Landrieu’s responses to the nearly 40 questioners from the audience Monday included a few other highlights:
- After the federal consent decree over the NOPD, the city is now trying to determine how much money it will have to spend on a consent decree being negotiated with the sheriff’s office.
- Landrieu attacked Gov. Bobby Jindal and the state legislature for their refusal to raise any state revenue to help with the national recession, even the cigarette tax, which if raised from 35 cents to the national average of $1.10 could generate massive amounts of money to help with mental-health funding.
- Landrieu also noted that Charity Hospital, a “beautiful, beautiful building,” needs a new use, and suggested it as a new home for City Hall.
- He said he supports the speed cameras because most are placed in locations where residents have complained about speeding, and they let police officers focus on more important issues. The camera he hates most, he said, is the red-light camera at St. Charles and Washington: “Make sure you stop there before you take a right,” he warned, to laughter.
- He also used a comment about garbage- and utility-fee scofflaws to make what may have been a veiled reference to his administration’s controversial permit enforcement sweeps. “If someone doesn’t pay, how many people think we ought to turn their water off?” he asked, and only a few hands were raised. “If someone’s running a business and they don’t pay their taxes, how many people think we ought to shut them down?” Many more hands shot up, and Landrieu nodded his agreement.
A few suggestions by neighborhood activists on how to save money weren’t addressed directly, however.
- One of the very first speakers, Nell Carmichael of the Bouligny Improvement Association, suggested cuts to the perks for city employees such as cell phones and take-home cars, as well as to the public-relations department.
- Tim Garrett of the State Street Drive neighborhood suggested that fewer tax and fee exemptions be allowed for nonprofits, schools and large entities such as the Audubon Institute: “I’d rather see them double the number of ratepayers than double our rates,” he said of the Sewerage and Water Board.
The Hester interruptions
If residents’ questions and the mayor’s responses were the main act Monday night, there was a significant sideshow about halfway through it. Well-known local-government critic Sandra Hester began her comment by telling the moderator that he might as well put away his timepiece, because she had no intention of stopping after two minutes, and Landrieu then intervened to tell the audience that they were in charge of stopping Hester when they wanted.
Hester replied that Landrieu’s comments “just extended the time,” as several members of the large crowd began telling Hester to stop talking. “This may be a dog and pony show for them, but it is serious to me,” she said in perhaps her only comment of the evening not about her own speaking time: “It is a tale of two cities, as it always has been.”

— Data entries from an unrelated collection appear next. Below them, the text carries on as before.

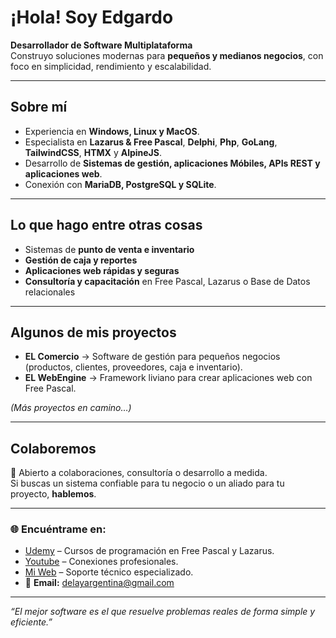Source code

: # ¡Hola! Soy Edgardo  

**Desarrollador de Software Multiplataforma**  
Construyo soluciones modernas para **pequeños y medianos negocios**, con foco en simplicidad, rendimiento y escalabilidad.  

---

## Sobre mí
-  Experiencia en **Windows, Linux y MacOS**.  
- Especialista en **Lazarus & Free Pascal**,  **Delphi**,  **Php**, **GoLang**, **TailwindCSS**,  **HTMX** y **AlpineJS**.  
- Desarrollo de **Sistemas de gestión, aplicaciones Móbiles, APIs REST y aplicaciones web**.  
- Conexión con **MariaDB, PostgreSQL y SQLite**.  

---

## Lo que hago entre otras cosas
- Sistemas de **punto de venta e inventario**  
- **Gestión de caja y reportes**  
- **Aplicaciones web rápidas y seguras**  
- **Consultoría y capacitación** en Free Pascal, Lazarus o Base de Datos relacionales  

---

## Algunos de mis proyectos
- **EL Comercio** → Software de gestión para pequeños negocios (productos, clientes, proveedores, caja e inventario).  
- **EL WebEngine** → Framework liviano para crear aplicaciones web con Free Pascal.  

*(Más proyectos en camino…)*

---

## Colaboremos
📩 Abierto a colaboraciones, consultoría o desarrollo a medida.  
Si buscas un sistema confiable para tu negocio o un aliado para tu proyecto, **hablemos**.  

---

### 🌐 Encuéntrame en:
- [Udemy](https://www.udemy.com/) – Cursos de programación en Free Pascal y Lazarus.  
- [Youtube](https://www.youtube.com/@edgardomlopez) – Conexiones profesionales.  
- [Mi Web](https://elserviciotecnico.ddns.net/) – Soporte técnico especializado.
- 📧 **Email:** delayargentina@gmail.com  

---
_“El mejor software es el que resuelve problemas reales de forma simple y eficiente.”_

The audience began shouting at Hester, and she called them racists, mocking the moderator when he tried to intervene and then handing him the microphone derisively, noting that her powerful voice could fill the auditorium unamplified. After several minutes of an escalating shouting match between her and the audience, she was surrounded by police officers, and the meeting attempted to resume with speakers allowed to ask questions into the microphone over Hester’s discussion with police.
About three people spoke as the disturbance around Hester’s seat continued, until she finally cried out that she wasn’t afraid of the officers’ handcuffs.
“I’m not afraid of jail. They’ve been better people in jail than me,” Hester yelled, as she was led away and the audience broke into applause.